Looking at the data below, report how many lines contain "pacechallenge", with no other words.

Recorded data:
BEGIN
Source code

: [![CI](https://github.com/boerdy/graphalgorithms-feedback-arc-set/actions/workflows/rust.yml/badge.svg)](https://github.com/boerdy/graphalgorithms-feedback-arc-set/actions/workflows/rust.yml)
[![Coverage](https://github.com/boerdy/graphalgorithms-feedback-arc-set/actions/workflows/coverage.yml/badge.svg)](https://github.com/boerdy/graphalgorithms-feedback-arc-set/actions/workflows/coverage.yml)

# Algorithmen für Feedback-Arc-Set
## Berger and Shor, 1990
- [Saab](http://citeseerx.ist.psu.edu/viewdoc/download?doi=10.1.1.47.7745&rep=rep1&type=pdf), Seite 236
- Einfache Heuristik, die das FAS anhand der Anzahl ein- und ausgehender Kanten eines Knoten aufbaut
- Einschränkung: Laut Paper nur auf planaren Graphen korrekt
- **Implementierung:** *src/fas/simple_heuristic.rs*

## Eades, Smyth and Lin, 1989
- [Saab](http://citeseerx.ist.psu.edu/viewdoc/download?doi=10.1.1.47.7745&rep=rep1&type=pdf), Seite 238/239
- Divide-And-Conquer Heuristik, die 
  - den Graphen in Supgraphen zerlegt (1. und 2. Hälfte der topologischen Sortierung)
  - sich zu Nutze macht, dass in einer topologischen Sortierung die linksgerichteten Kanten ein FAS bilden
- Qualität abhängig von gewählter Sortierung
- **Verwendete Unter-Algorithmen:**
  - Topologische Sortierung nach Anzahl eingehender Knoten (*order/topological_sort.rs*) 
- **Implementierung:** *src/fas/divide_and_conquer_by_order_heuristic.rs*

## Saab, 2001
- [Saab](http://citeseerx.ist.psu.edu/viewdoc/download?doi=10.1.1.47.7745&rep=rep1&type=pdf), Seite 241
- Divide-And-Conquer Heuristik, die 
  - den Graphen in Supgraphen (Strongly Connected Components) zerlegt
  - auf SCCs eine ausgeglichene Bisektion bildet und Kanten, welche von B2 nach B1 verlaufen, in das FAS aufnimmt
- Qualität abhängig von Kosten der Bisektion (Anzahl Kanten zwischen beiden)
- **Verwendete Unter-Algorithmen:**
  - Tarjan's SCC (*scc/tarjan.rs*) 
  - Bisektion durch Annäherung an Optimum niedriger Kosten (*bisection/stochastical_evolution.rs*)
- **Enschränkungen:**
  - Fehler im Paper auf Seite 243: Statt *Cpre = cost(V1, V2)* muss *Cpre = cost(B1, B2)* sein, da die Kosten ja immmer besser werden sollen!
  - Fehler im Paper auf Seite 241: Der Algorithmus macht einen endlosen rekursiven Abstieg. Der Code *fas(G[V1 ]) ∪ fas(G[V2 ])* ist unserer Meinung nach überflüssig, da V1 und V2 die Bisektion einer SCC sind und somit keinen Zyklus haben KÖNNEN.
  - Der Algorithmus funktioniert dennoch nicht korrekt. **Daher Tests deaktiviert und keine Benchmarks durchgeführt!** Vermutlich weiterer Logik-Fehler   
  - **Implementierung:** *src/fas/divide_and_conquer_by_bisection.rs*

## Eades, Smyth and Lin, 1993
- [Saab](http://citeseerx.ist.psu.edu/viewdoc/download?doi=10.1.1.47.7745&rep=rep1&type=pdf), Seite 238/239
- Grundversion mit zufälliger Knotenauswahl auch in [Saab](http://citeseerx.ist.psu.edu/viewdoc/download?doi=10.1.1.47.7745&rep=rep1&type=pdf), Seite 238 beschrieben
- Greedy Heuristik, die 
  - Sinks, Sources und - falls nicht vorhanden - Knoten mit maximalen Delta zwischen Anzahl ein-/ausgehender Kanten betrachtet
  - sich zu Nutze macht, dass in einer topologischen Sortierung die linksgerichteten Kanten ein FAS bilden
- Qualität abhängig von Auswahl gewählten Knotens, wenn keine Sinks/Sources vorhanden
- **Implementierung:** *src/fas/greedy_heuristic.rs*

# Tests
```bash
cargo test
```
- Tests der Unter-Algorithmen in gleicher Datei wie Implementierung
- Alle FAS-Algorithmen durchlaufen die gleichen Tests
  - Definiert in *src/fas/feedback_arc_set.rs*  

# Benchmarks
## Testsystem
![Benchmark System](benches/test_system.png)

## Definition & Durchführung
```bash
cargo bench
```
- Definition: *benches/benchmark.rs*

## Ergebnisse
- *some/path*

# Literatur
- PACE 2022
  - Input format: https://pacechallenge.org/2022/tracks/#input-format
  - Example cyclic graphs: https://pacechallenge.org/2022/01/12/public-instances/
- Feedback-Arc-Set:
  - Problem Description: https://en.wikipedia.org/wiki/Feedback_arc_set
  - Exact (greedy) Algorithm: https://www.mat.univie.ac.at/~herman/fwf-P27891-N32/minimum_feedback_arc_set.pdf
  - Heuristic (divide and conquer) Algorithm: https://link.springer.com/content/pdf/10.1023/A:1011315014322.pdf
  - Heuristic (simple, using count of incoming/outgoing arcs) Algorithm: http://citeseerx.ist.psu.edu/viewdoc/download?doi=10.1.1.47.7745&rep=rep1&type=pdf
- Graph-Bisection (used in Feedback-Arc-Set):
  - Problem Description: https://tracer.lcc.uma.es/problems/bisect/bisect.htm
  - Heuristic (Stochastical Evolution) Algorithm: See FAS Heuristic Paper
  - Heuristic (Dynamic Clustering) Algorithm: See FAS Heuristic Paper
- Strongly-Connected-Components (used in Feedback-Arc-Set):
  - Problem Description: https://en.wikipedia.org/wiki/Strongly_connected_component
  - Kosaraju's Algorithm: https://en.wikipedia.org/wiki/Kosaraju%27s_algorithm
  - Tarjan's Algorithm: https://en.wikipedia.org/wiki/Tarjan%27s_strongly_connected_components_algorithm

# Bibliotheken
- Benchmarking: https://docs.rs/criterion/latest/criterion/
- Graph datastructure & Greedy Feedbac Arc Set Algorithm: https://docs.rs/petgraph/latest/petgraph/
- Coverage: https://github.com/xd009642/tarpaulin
END
▶ **Response area**:
2